In der anschließenden Debatte ging es um die Frage, wie die Integration der vielen Flüchtlinge gelingen kann. Wie wird aus Fremdheit Vertrautheit und aus Entmutigung Zuversicht? Die Zivilge-sellschaft und das Bürgerschaftliche Engagement spiele dabei eine herausragende Rolle, betonte Rosenarie Wilcken und knüpfte damit an den Eröffnungsvortrag an. "Es braucht behutsames Entgegenkommen", sagte Tanja Pantazis. "Wir müssen Brücken schaffen", erklärte Wolfgang Thiel.

Aber welchen Beitrag kann die Selbsthilfe dazu leisten? Auf diese Frage von Moderator Karl Deiritz (DAG SHG) fand vor allem Azra Tatarevic eine ermutigende Antwort. Sie war vor mehr als 20 Jahren vor dem Balkankrieg nach Deutschland geflohen und hatte später in Berlin eine Selbsthilfegruppe für bosnische Frauen aufgebaut. Die Selbsthilfegruppe sei ihre Familie geworden, sagte sie. Die gemeinsame Sprache und das Bewusstsein, dass alle die gleichen traumatischen Erlebnisse verarbeiten mussten, hätten sie eng miteinander verbunden: "Wir haben zwei Jahre lang nur geweint und dann angefangen zu reden."

Die Selbsthilfe müsse offen sein für die Bedürfnisse der Migranten und für die kulturellen Unterschiede, betonte Klaus Grothe-Bortlik. Und sie müsse sich dabei vielleicht auch ein bisschen "weg vom Stuhlkreis, hin zur Kochgruppe entwickeln", ergänzte Tanja Pantazis. Auch Wolfgang Thiel forderte: "Wir müssen unser eigenes Selbstverständnis überprüfen." Silke Gajek appellierte an die Selbsthilfeaktiven, sich mutig für ihre Interessen und eine bessere Infrastruktur einzusetzen. Sabine Klemm betonte die Notwendigkeit, Migranten und Flüchtlinge in alle Überlegungen miteinzubeziehen und auch als Multiplikatoren für die Idee der Selbsthilfe zu nutzen: "Wenn ich es schaffe, jemanden zu begeistern, dann kann er es auch weitertragen."

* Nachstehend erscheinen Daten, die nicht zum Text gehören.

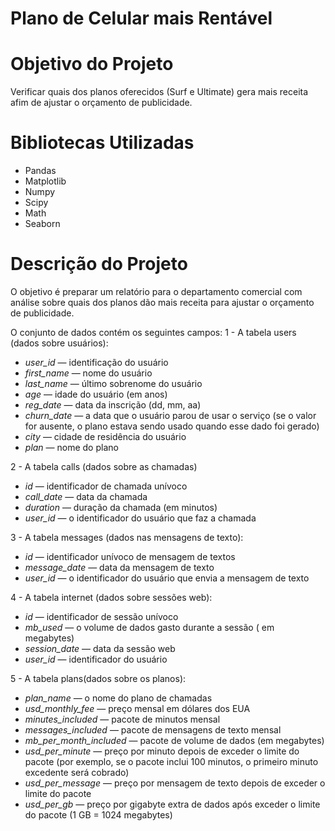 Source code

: # Plano de Celular mais Rentável

# Objetivo do Projeto
Verificar quais dos planos oferecidos (Surf e Ultimate) gera mais receita afim de ajustar o orçamento de publicidade.

# Bibliotecas Utilizadas
- Pandas
- Matplotlib
- Numpy
- Scipy
- Math
- Seaborn

# Descrição do Projeto
O objetivo é preparar um relatório para o departamento comercial com análise sobre quais dos planos dão mais receita para ajustar o orçamento de publicidade.

O conjunto de dados contém os seguintes campos:
1 - A tabela users (dados sobre usuários):
- *user_id* — identificação do usuário
- *first_name* — nome do usuário
- *last_name* — último sobrenome do usuário
- *age* — idade do usuário (em anos)
- *reg_date* — data da inscrição (dd, mm, aa)
- *churn_date* — a data que o usuário parou de usar o serviço (se o valor for ausente, o plano estava sendo usado quando esse dado foi gerado)
- *city* — cidade de residência do usuário
- *plan* — nome do plano

2 - A tabela calls (dados sobre as chamadas)
- *id* — identificador de chamada unívoco
- *call_date* — data da chamada
- *duration* — duração da chamada (em minutos)
- *user_id* — o identificador do usuário que faz a chamada

3 - A tabela messages (dados nas mensagens de texto):
- *id* — identificador unívoco de mensagem de textos
- *message_date* — data da mensagem de texto
- *user_id* — o identificador do usuário que envia a mensagem de texto

4 - A tabela internet (dados sobre sessões web):
- *id* — identificador de sessão unívoco
- *mb_used* — o volume de dados gasto durante a sessão ( em megabytes)
- *session_date* — data da sessão web
- *user_id* — identificador do usuário

5 - A tabela plans(dados sobre os planos):
- *plan_name* — o nome do plano de chamadas
- *usd_monthly_fee* — preço mensal em dólares dos EUA
- *minutes_included* — pacote de minutos mensal
- *messages_included* — pacote de mensagens de texto mensal
- *mb_per_month_included* — pacote de volume de dados (em megabytes)
- *usd_per_minute* — preço por minuto depois de exceder o limite do pacote (por exemplo, se o pacote inclui 100 minutos, o primeiro minuto excedente será cobrado)
- *usd_per_message* — preço por mensagem de texto depois de exceder o limite do pacote
- *usd_per_gb* — preço por gigabyte extra de dados após exceder o limite do pacote (1 GB = 1024 megabytes)
  
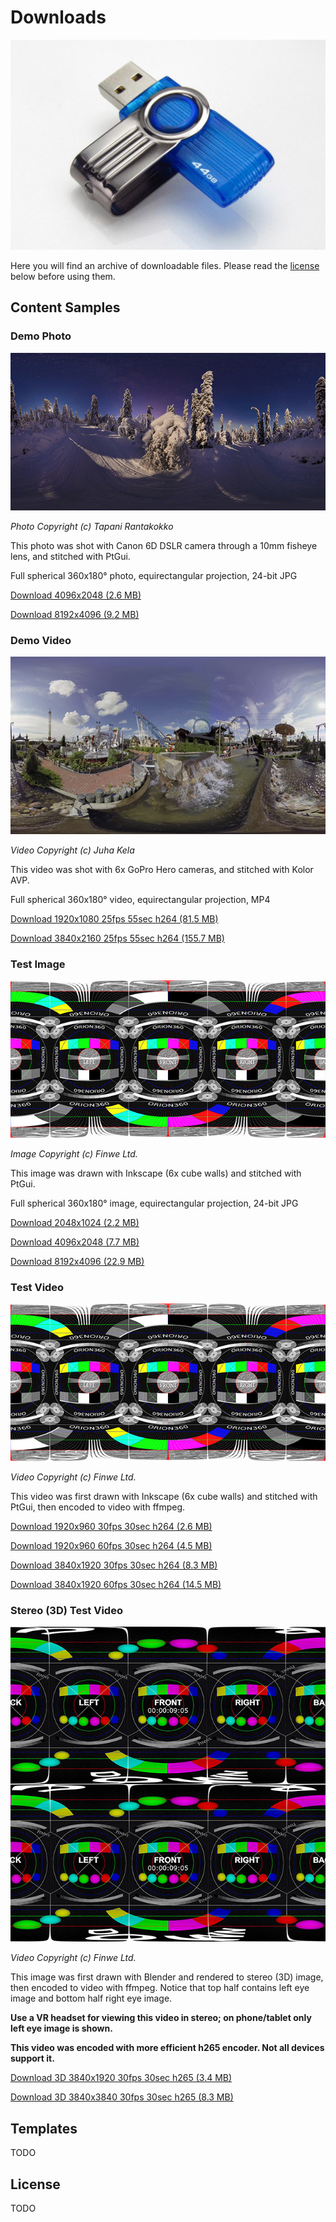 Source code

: # Downloads

![Cover](img/StockSnap_EE99GHVFUJ_edited.jpg)

Here you will find an archive of downloadable files. Please read the [license](#license) below before using them.

## Content Samples

### Demo Photo

![Image](img/Orion360_example_image_1_thumb.jpg)

*Photo Copyright (c) Tapani Rantakokko*

This photo was shot with Canon 6D DSLR camera through a 10mm fisheye lens, and stitched with PtGui.

Full spherical 360x180° photo, equirectangular projection, 24-bit JPG 

[Download 4096x2048 (2.6 MB)](https://s3.amazonaws.com/orion360-us/Orion360_example_image_1_4096x2048.jpg)

[Download 8192x4096 (9.2 MB)](https://s3.amazonaws.com/orion360-us/Orion360_example_image_1_8192x4096.jpg)

### Demo Video

![Image](img/PowerPark_test_video_2d_equi_360x180deg_thumb.jpg)

*Video Copyright (c) Juha Kela*

This video was shot with 6x GoPro Hero cameras, and stitched with Kolor AVP.

Full spherical 360x180° video, equirectangular projection, MP4

[Download 1920x1080 25fps 55sec h264 (81.5 MB)](https://s3.amazonaws.com/orion360-us/PowerPark_test_video_2d_equi_360x180deg_1920x1080_25fps_55s_x264.mp4)

[Download 3840x2160 25fps 55sec h264 (155.7 MB)](https://s3.amazonaws.com/orion360-us/PowerPark_test_video_2d_equi_360x180deg_3840x2160_25fps_55s_x264.mp4)

### Test Image

![Image](img/Orion360_test_image_thumb.jpg)

*Image Copyright (c) Finwe Ltd.*

This image was drawn with Inkscape (6x cube walls) and stitched with PtGui.

Full spherical 360x180° image, equirectangular projection, 24-bit JPG

[Download 2048x1024 (2.2 MB)](https://s3.amazonaws.com/orion360-us/Orion360_test_image_2048x1024.jpg)

[Download 4096x2048 (7.7 MB)](https://s3.amazonaws.com/orion360-us/Orion360_test_image_4096x2048.jpg)

[Download 8192x4096 (22.9 MB)](https://s3.amazonaws.com/orion360-us/Orion360_test_image_8192x4096.jpg)

### Test Video

![Image](img/Orion360_test_image_thumb.jpg)

*Video Copyright (c) Finwe Ltd.*

This video was first drawn with Inkscape (6x cube walls) and stitched with PtGui, then encoded to video with ffmpeg.

[Download 1920x960 30fps 30sec h264 (2.6 MB)](https://s3.amazonaws.com/orion360-us/Orion360_test_video_2d_equi_360x180deg_1920x960pix_30fps_30sec_x264.mp4)

[Download 1920x960 60fps 30sec h264 (4.5 MB)](https://s3.amazonaws.com/orion360-us/Orion360_test_video_2d_equi_360x180deg_1920x960pix_60fps_30sec_x264.mp4)

[Download 3840x1920 30fps 30sec h264 (8.3 MB)](https://s3.amazonaws.com/orion360-us/Orion360_test_video_2d_equi_360x180deg_3840x1920pix_30fps_30sec_x264.mp4)

[Download 3840x1920 60fps 30sec h264 (14.5 MB)](https://s3.amazonaws.com/orion360-us/Orion360_test_video_2d_equi_360x180deg_3840x1920pix_60fps_30sec_x264.mp4)

### Stereo (3D) Test Video

![Image](img/Orion360_test_video_3d_equi_360x180deg_thumb.jpg)

*Video Copyright (c) Finwe Ltd.*

This image was first drawn with Blender and rendered to stereo (3D) image, then encoded to video 
with ffmpeg. Notice that top half contains left eye image and bottom half right eye image. 

**Use a VR headset for viewing this video in stereo; on phone/tablet only left eye image is shown.**

**This video was encoded with more efficient h265 encoder. Not all devices support it.**

[Download 3D 3840x1920 30fps 30sec h265 (3.4 MB)](https://s3.amazonaws.com/orion360-us/Orion360_test_video_3d_equi_360x180deg_3840x1920pix_30fps_30sec_x265_3DOU.mp4)

[Download 3D 3840x3840 30fps 30sec h265 (8.3 MB)](https://s3.amazonaws.com/orion360-us/Orion360_test_video_3d_equi_360x180deg_3840x3840pix_30fps_30sec_x265_3DOU.mp4)

## Templates

TODO

## License

TODO
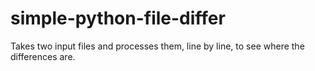 # simple-python-file-differ
Takes two input files and processes them, line by line, to see where the differences are.
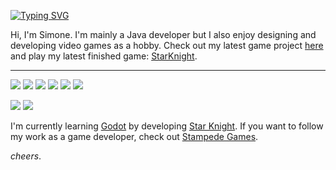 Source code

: [![Typing SVG](https://readme-typing-svg.herokuapp.com?color=FCD34D&center=true&vCenter=false&width=1000&lines=Java+developer;Game+designer;Vim+enjoyer)](https://git.io/typing-svg)

Hi, I'm Simone. I'm mainly a Java developer but I also enjoy designing and developing video games as a hobby. Check out my latest game project <a href="https://stampedestudios.github.io/cow-defenders/0.1.0/index.html">here</a> and play my latest finished game: <a href="https://surveiior.itch.io/starknight">StarKnight</a>.
___

<p>
  <img src="https://img.shields.io/badge/Java-EE383D?style=for-the-badge&logo=openjdk&logoColor=white" />
  <img src="https://img.shields.io/badge/MongoDB-0EB054?style=for-the-badge&logo=mongodb&logoColor=white" />
  <img src="https://img.shields.io/badge/Oracle-f00000?style=for-the-badge&logo=oracle&logoColor=white" />
  <img src="https://img.shields.io/badge/Git-F05030?style=for-the-badge&logo=git&logoColor=white" />
  <img src="https://img.shields.io/badge/Neovim-0f191f?style=for-the-badge&logo=neovim&logoColor=white" />
  <img src="https://img.shields.io/badge/Godot-25282b?style=for-the-badge&logo=godotengine&logoColor=white" />
</p>

![](https://github-readme-stats.vercel.app/api?username=simone-lungarella&show_icons=true&icon_color=FCD34D&text_color=808080&bg_color=ffffff00&title_color=FCD34D&include_all_commits=true&count_private=true&hide_border=true&cache_seconds=86400&rank_icon=github)
![](https://github-readme-stats-simone-lungarella.vercel.app/api/top-langs/?username=simone-lungarella&show_icons=true&icon_color=FCD34D&text_color=808080&hide_title=true&bg_color=ffffff00&include_all_commits=true&count_private=true&hide_border=true&langs_count=12&layout=compact&cache_seconds=86400)

I'm currently learning [Godot](https://godotengine.org/) by developing [Star Knight](https://github.com/StampedeStudios/star-knight-gd). If you want to follow my work as a game developer, check out <a href="https://github.com/StampedeStudios">Stampede Games</a>.

_cheers_.
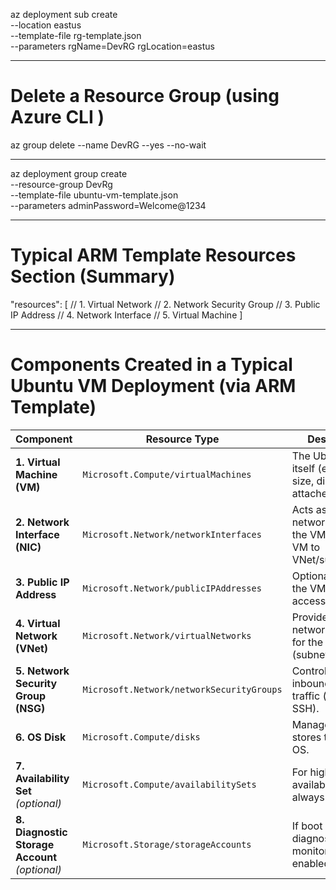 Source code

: az deployment sub create \
  --location eastus \
  --template-file rg-template.json \
  --parameters rgName=DevRG rgLocation=eastus

  --------------
# Delete a Resource Group (using Azure CLI )

  az group delete --name DevRG --yes --no-wait

-----------------
az deployment group create \
  --resource-group DevRg \
  --template-file ubuntu-vm-template.json \
  --parameters adminPassword=Welcome@1234

----------------
# Typical ARM Template Resources Section (Summary)

"resources": [
  // 1. Virtual Network
  // 2. Network Security Group
  // 3. Public IP Address
  // 4. Network Interface
  // 5. Virtual Machine
]

-------------
# Components Created in a Typical Ubuntu VM Deployment (via ARM Template)

| Component                                      | Resource Type                             | Description                                                      |
| ---------------------------------------------- | ----------------------------------------- | ---------------------------------------------------------------- |
| **1. Virtual Machine (VM)**                    | `Microsoft.Compute/virtualMachines`       | The Ubuntu VM itself (e.g., OS, size, disk, NIC attached).       |
| **2. Network Interface (NIC)**                 | `Microsoft.Network/networkInterfaces`     | Acts as the network card for the VM; connects VM to VNet/subnet. |
| **3. Public IP Address**                       | `Microsoft.Network/publicIPAddresses`     | Optional – gives the VM internet access.                         |
| **4. Virtual Network (VNet)**                  | `Microsoft.Network/virtualNetworks`       | Provides networking space for the VM (subnet included).          |
| **5. Network Security Group (NSG)**            | `Microsoft.Network/networkSecurityGroups` | Controls inbound/outbound traffic (e.g., allow SSH).             |
| **6. OS Disk**                                 | `Microsoft.Compute/disks`                 | Managed disk that stores the Ubuntu OS.                          |
| **7. Availability Set** *(optional)*           | `Microsoft.Compute/availabilitySets`      | For high availability (not always included).                     |
| **8. Diagnostic Storage Account** *(optional)* | `Microsoft.Storage/storageAccounts`       | If boot diagnostics or monitoring is enabled.                    |

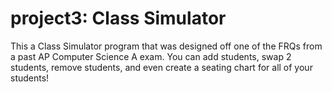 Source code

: # project3: Class Simulator
This a Class Simulator program that was designed off one of the FRQs from a past AP Computer Science A exam.
You can add students, swap 2 students, remove students, and even create a seating chart for all of your students!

Die Diskutierenden waren sich einig, dass die gemeinschaftliche Selbsthilfe zwar keine einfachen Lösungen für die derzeit akuten Probleme bei der Aufnahme von Flüchtlingen in Deutschland bieten, dafür aber umso mehr zum Gelingen einer langfristigen Integration beitragen kann. Für diese Zielgruppe wie auch für die unterschiedlichsten Gruppen der Migrantinnen und Migranten gelte es, Ansätze zu verstetigen oder auf den Weg zu bringen, die zur gemeinschaftlichen Selbsthilfe motivieren und zur Selbstorganisation ermutigen. "Wir können eine andere Perspektive mit einbringen", fasste es Wolfgang Thiel zusammen. "Selbsthilfegruppen können die Zuversicht geben, dass man selbst etwas verändern, gestalten und erreichen kann."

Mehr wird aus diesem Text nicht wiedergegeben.